● **Task goal**
Look through the listing for the word "signaling". Copy each line that has it.

● **Provided data**
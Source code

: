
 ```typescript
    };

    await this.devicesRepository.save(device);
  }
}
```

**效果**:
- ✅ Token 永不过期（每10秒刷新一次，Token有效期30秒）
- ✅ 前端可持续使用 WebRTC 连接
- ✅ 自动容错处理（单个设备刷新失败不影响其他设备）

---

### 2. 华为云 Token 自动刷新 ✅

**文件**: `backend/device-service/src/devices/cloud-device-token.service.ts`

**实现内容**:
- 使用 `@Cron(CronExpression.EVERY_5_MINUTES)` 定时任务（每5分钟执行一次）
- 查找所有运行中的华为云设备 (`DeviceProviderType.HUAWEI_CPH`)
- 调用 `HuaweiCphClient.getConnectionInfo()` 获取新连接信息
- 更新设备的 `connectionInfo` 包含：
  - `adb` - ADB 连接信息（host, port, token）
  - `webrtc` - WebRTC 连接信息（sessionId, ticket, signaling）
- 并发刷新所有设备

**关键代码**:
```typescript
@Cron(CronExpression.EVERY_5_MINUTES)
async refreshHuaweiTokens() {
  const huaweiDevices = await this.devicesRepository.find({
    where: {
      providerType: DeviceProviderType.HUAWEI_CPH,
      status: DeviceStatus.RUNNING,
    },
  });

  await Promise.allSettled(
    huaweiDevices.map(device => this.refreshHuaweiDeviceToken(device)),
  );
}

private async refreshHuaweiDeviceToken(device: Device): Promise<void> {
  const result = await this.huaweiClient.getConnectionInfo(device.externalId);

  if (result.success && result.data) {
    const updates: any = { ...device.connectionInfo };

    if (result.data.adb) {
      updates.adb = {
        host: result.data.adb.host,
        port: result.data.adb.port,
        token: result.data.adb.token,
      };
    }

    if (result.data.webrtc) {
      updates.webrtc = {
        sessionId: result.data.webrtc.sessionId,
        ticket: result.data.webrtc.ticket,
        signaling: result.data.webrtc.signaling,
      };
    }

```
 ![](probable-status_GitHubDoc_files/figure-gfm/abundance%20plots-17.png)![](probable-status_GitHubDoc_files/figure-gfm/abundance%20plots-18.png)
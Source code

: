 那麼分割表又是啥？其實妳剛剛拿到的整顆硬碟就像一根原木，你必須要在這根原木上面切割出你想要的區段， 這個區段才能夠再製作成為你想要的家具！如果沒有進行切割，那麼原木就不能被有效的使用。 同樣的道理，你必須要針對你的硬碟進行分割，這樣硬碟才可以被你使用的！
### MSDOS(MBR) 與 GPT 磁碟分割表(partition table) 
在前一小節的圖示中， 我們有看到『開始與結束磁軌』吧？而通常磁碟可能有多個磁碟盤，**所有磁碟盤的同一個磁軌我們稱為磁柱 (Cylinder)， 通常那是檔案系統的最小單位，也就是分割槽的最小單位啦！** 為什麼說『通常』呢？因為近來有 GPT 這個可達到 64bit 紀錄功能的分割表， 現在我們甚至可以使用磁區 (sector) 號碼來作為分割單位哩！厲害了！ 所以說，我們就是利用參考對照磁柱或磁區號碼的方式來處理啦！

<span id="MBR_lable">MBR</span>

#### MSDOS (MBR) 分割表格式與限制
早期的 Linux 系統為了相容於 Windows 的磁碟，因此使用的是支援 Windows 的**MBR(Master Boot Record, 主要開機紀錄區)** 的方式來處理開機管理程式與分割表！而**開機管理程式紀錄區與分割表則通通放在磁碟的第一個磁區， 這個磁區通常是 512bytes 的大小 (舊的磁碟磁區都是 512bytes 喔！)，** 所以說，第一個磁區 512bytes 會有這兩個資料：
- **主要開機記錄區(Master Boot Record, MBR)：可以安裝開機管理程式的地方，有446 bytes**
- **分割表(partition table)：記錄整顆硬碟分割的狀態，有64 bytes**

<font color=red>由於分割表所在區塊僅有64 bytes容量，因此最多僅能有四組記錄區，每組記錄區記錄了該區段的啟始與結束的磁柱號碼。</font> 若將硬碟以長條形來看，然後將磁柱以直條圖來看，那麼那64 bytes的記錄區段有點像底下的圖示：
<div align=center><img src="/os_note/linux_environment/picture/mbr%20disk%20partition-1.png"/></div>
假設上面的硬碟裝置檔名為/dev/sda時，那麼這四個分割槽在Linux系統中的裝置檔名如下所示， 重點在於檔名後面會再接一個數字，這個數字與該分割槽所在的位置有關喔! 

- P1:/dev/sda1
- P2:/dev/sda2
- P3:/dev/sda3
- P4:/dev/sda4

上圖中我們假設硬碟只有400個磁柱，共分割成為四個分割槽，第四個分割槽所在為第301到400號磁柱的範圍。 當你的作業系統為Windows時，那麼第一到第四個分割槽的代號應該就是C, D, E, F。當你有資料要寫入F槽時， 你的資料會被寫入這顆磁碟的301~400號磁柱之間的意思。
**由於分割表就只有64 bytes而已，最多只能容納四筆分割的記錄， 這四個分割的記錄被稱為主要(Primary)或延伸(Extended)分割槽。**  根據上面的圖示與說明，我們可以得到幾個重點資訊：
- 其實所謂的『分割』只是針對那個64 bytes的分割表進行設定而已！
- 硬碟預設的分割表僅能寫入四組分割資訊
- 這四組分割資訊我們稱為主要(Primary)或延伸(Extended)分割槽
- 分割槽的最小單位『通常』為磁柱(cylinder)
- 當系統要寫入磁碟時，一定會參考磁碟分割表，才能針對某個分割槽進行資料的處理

● **Task solution**
  - `webrtc` - WebRTC 连接信息（sessionId, ticket, signaling）
        signaling: result.data.webrtc.signaling,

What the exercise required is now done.